What the task requires - Go through the listing below, count the lines that contain "subsubsection", and state the number alone.

Supplied entries -
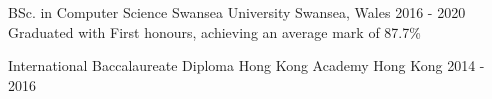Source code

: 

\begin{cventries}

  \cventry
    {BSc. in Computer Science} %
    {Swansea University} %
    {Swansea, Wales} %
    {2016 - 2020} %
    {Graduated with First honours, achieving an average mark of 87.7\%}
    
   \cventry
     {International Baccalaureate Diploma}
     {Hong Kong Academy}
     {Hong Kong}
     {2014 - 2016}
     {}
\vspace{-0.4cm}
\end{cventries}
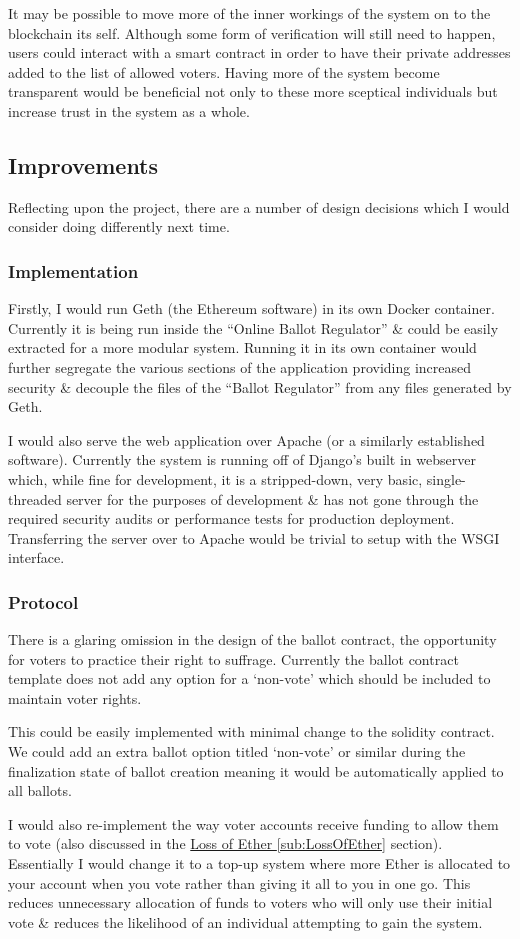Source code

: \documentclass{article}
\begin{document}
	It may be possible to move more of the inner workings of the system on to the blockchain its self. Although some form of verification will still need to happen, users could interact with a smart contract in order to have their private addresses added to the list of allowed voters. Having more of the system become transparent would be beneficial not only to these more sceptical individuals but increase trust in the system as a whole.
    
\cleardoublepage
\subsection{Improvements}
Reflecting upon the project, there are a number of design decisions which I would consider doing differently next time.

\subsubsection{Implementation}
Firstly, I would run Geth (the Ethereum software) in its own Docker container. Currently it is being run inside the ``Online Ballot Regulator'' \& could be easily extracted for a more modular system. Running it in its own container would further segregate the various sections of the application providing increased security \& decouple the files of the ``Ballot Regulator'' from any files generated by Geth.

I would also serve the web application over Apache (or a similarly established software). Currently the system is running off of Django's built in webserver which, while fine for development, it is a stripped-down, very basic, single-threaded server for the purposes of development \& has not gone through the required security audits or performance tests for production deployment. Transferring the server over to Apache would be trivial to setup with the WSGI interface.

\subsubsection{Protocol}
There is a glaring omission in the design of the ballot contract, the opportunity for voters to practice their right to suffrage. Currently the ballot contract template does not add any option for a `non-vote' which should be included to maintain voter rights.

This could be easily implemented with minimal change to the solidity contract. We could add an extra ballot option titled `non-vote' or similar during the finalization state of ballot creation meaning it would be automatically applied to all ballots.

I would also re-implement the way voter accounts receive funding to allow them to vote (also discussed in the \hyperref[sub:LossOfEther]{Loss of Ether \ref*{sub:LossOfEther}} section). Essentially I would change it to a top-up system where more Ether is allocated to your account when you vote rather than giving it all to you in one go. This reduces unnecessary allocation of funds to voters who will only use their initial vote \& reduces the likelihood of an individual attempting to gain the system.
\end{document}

Output for this task - 2